He began to fall into a pit of nihilistic thinking as his purpose of sports he had pursued for so long seemed to crumble. What was the point if he couldn’t do what he loved?
When he stumbled across a job offer in Sterling, Colorado on a radio station, where he would be announcing, it called to him. Bird remembers, Mrs. Bird, telling him, “You gotta go, this is what you wanted to do, is call play by play.”
So Bird moved to Sterling and Mrs. Bird continued to teach choir in Erie, Colorado, both now pursuing what they loved.
Even though Bird was now pursuing the career he loved, he continued to struggle with cynicism. It wasn’t until he was driving to a PAC 12 Championship with a friend and he heard Joe Rogan’s podcast with a psychology professor that his view shifted. “He talked a little bit about living out your archetypal story, what you want to achieve in life. So I started listening to some of his other stuff and read one of his books. And I was just like man, nihilism is not the way and I have been very nihilistic. There’s purpose behind your life, there’s a reason to try and strive for greatness. And I don’t mean greatness in terms of professional success. I mean being the ultimate man, being the ultimate human being”
As Bird emerged from Nihilism, things were getting hard with the Birds living so far apart “It was horrible,” Mrs. Bird remembers, “but at the same time I love my job and he loved what he did so we made that sacrifice, knowing it wouldn’t be permanent. We had joint custody of Biscuit (their dog), we would just see each other on the weekends and we made it work.”
A decision had to be made, either Mrs. Bird would have to move to Sterling or Mr. Bird would have to come back home. He decided to return home and start the Erie Tiger Network.
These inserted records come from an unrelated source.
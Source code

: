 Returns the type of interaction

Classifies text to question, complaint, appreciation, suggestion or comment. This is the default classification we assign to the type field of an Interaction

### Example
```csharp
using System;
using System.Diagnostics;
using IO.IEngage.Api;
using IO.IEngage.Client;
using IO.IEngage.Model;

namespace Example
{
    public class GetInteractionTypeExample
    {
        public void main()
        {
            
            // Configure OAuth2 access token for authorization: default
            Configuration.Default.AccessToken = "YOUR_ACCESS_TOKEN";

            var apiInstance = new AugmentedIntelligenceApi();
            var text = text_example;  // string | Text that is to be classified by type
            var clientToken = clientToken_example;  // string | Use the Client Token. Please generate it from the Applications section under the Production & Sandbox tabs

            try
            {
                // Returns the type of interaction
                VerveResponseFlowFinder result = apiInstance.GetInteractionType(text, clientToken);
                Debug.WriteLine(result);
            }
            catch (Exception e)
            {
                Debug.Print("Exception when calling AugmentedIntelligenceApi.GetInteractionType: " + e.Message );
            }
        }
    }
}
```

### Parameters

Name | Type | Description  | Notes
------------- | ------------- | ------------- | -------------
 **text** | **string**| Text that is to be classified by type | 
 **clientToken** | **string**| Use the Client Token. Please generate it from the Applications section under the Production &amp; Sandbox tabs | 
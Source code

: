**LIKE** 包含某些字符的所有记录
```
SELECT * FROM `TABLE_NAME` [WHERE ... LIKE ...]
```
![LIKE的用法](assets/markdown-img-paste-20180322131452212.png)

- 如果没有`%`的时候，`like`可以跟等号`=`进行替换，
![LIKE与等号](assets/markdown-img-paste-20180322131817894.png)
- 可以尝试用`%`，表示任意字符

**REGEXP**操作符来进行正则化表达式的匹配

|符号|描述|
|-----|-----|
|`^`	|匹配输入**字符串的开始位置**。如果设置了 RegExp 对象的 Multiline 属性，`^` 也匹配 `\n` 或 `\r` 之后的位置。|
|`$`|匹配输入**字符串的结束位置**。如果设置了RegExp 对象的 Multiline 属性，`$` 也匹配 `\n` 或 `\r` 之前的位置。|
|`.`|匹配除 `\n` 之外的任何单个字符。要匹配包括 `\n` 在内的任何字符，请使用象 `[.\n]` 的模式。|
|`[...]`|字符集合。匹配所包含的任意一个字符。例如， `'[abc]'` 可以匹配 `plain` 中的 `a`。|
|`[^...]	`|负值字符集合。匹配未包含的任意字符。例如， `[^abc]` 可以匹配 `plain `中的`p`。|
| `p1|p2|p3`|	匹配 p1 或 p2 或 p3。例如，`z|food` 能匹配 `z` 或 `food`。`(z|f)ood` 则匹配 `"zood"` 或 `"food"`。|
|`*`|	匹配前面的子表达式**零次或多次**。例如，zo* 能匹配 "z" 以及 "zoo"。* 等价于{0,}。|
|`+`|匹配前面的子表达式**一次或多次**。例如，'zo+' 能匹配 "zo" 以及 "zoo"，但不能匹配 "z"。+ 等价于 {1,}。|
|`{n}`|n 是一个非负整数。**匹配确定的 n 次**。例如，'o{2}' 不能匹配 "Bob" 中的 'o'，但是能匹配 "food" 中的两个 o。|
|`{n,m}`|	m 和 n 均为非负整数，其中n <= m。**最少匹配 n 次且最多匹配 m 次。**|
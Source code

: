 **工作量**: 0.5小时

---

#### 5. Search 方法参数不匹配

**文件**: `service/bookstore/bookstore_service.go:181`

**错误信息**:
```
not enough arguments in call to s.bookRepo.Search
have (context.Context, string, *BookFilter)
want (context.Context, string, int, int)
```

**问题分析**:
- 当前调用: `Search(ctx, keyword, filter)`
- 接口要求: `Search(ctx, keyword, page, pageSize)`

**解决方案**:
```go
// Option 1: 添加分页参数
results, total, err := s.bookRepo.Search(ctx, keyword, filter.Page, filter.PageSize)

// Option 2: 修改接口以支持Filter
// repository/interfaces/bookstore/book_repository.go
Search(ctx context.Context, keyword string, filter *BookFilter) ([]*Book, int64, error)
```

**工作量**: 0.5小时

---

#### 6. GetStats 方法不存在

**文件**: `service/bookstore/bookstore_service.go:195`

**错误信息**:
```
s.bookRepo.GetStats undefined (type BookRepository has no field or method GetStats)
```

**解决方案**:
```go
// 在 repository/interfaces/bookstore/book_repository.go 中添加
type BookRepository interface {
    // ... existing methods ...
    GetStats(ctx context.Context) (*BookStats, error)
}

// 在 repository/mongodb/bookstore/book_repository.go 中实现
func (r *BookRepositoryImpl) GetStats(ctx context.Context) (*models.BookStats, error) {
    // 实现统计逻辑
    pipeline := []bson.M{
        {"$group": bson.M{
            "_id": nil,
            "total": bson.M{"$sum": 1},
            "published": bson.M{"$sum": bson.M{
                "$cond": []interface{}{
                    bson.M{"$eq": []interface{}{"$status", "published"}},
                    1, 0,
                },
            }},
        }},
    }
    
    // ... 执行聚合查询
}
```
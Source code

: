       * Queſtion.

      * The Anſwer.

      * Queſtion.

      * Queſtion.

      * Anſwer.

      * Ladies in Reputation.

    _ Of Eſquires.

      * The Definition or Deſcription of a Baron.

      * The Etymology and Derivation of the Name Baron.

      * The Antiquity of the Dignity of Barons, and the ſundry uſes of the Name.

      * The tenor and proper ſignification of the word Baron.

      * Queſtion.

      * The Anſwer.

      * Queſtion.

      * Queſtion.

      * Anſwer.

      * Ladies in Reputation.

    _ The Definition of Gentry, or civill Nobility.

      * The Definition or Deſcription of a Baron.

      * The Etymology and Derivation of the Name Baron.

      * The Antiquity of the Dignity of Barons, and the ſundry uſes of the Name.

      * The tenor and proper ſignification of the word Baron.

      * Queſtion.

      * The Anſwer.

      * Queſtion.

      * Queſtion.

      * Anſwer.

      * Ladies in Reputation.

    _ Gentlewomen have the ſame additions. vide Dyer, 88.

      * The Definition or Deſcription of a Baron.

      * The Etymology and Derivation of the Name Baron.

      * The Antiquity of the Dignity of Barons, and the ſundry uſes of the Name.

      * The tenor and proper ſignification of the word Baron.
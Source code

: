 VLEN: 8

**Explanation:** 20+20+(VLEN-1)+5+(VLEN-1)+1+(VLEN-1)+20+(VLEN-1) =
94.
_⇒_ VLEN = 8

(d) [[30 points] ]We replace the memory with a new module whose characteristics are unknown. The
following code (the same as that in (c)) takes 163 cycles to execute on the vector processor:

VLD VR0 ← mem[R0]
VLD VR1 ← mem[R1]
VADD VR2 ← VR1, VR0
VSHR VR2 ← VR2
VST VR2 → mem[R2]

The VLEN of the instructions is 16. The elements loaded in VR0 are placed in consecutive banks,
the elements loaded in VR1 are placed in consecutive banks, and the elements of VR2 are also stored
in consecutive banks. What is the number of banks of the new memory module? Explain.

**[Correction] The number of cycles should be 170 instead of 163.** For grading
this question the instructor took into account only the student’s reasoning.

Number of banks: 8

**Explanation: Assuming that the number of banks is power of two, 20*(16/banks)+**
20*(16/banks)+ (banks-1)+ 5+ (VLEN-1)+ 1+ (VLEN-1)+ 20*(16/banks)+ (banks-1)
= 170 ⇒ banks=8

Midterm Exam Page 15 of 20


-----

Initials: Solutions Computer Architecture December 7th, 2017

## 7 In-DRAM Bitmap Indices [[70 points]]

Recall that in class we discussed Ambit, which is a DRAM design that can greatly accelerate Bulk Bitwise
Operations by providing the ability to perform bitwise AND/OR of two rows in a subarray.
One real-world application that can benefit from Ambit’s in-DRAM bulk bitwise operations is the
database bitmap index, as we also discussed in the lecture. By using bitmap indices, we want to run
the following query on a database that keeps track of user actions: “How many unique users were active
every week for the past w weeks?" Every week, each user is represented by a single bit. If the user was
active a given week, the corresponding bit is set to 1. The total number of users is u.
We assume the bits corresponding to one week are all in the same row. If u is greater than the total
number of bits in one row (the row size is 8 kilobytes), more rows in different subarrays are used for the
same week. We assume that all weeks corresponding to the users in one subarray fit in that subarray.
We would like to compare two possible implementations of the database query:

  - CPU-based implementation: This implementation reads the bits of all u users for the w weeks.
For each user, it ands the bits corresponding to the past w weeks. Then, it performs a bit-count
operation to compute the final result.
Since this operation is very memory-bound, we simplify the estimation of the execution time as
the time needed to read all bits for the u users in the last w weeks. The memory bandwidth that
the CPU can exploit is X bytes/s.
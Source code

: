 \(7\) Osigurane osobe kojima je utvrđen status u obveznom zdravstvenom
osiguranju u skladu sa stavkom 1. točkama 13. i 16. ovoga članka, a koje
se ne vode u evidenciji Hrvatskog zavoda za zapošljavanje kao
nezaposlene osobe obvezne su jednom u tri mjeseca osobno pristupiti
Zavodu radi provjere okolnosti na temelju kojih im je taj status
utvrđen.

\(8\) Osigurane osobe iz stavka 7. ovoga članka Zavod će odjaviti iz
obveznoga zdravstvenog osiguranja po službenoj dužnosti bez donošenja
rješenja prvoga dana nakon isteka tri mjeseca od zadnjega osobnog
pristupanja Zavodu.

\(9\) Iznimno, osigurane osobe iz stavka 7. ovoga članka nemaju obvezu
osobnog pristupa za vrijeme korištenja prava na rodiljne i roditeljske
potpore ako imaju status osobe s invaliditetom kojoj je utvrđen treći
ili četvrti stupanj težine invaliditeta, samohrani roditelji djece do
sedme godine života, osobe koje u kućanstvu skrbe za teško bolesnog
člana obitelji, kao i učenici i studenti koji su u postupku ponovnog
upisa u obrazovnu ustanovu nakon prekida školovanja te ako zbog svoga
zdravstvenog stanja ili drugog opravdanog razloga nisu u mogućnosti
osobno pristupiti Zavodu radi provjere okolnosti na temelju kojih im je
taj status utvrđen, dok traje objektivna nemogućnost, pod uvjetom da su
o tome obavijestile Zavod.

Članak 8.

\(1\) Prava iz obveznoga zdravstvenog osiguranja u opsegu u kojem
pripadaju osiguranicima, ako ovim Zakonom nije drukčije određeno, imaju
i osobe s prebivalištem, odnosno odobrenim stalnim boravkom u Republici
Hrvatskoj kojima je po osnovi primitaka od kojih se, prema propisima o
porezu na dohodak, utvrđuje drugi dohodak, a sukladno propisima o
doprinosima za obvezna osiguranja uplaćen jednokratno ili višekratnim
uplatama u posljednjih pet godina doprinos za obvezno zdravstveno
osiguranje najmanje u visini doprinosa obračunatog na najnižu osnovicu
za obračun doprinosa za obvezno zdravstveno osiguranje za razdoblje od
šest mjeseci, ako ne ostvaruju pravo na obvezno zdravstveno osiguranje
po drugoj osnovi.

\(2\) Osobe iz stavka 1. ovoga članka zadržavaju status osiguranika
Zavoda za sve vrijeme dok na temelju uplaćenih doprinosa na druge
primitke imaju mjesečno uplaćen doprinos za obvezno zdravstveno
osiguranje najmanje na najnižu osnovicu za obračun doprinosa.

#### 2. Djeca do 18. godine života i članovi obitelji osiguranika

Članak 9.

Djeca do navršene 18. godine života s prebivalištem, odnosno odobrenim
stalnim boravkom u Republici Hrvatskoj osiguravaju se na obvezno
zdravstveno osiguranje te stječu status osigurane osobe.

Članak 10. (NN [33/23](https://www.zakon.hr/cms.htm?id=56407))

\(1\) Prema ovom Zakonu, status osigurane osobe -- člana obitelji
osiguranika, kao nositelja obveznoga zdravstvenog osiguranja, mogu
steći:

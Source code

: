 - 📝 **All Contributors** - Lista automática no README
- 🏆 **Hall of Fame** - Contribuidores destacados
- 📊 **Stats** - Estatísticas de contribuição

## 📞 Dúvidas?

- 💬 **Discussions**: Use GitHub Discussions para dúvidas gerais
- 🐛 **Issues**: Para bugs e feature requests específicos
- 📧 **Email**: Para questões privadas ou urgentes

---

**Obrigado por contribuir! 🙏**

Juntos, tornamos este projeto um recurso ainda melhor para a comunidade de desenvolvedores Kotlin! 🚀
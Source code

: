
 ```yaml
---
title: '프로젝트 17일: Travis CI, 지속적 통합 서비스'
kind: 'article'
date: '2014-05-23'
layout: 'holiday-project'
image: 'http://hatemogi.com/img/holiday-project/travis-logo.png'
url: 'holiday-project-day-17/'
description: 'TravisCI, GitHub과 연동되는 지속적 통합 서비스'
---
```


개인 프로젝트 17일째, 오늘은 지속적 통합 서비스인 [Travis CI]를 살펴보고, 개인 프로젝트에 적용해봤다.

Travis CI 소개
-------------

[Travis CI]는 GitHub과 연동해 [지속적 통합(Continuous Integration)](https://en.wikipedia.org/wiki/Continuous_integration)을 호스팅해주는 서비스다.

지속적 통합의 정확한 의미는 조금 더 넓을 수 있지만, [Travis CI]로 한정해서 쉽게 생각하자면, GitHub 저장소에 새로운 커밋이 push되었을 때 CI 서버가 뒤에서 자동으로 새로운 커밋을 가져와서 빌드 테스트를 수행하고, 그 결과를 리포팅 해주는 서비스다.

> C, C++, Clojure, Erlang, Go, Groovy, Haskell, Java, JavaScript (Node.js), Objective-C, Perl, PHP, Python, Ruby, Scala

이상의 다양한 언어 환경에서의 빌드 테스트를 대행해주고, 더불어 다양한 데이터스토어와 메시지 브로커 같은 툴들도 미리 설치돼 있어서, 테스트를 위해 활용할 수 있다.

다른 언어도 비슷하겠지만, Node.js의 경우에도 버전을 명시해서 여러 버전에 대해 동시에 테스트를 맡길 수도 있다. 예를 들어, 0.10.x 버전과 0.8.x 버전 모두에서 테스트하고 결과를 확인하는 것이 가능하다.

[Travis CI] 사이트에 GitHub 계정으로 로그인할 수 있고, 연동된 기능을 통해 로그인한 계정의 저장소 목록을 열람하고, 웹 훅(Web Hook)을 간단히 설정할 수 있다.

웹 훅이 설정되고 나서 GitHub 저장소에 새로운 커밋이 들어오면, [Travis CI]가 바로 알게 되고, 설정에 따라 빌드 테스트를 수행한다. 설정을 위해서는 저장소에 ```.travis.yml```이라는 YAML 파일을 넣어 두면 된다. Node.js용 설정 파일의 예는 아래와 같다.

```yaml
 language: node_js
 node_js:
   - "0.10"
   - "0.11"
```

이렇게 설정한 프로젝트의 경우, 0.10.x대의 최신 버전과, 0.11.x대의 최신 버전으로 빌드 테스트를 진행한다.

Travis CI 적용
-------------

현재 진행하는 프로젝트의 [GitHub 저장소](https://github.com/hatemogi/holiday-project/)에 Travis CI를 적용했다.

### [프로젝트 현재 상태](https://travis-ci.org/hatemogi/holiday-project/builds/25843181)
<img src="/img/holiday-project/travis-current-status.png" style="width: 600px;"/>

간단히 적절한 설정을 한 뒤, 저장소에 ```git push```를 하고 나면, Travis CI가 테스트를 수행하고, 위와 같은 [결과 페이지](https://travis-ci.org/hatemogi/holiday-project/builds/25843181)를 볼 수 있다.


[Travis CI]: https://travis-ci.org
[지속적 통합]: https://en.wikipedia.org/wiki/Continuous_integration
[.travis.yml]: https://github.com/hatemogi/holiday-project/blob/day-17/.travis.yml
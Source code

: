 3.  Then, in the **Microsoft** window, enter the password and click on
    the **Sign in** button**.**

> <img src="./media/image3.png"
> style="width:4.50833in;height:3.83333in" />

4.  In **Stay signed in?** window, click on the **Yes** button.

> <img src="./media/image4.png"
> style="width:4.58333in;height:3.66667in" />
The Athletic Director at the time had been an Athletic Director of a high school where broadcasting school sports on a radio station had been a piece of the school culture and wanted that experience for Erie. Soon the program was launched and the pioneer students of the new broadcasting era at Erie High School decided to name the school’s new medium the Erie Tiger Network.
Bird began teaching the basics of broadcasting through experience as students set up before games and filmed with specific pieces of technology. Grandparents out of Colorado were now able to watch their grandsons kick the winning goal in their senior Soccer games, while Aunts were able to watch their nieces swish their free throws into the hoop in Basketball games. Bird was setting the concrete foundation for the students creating and relatives consuming ETN.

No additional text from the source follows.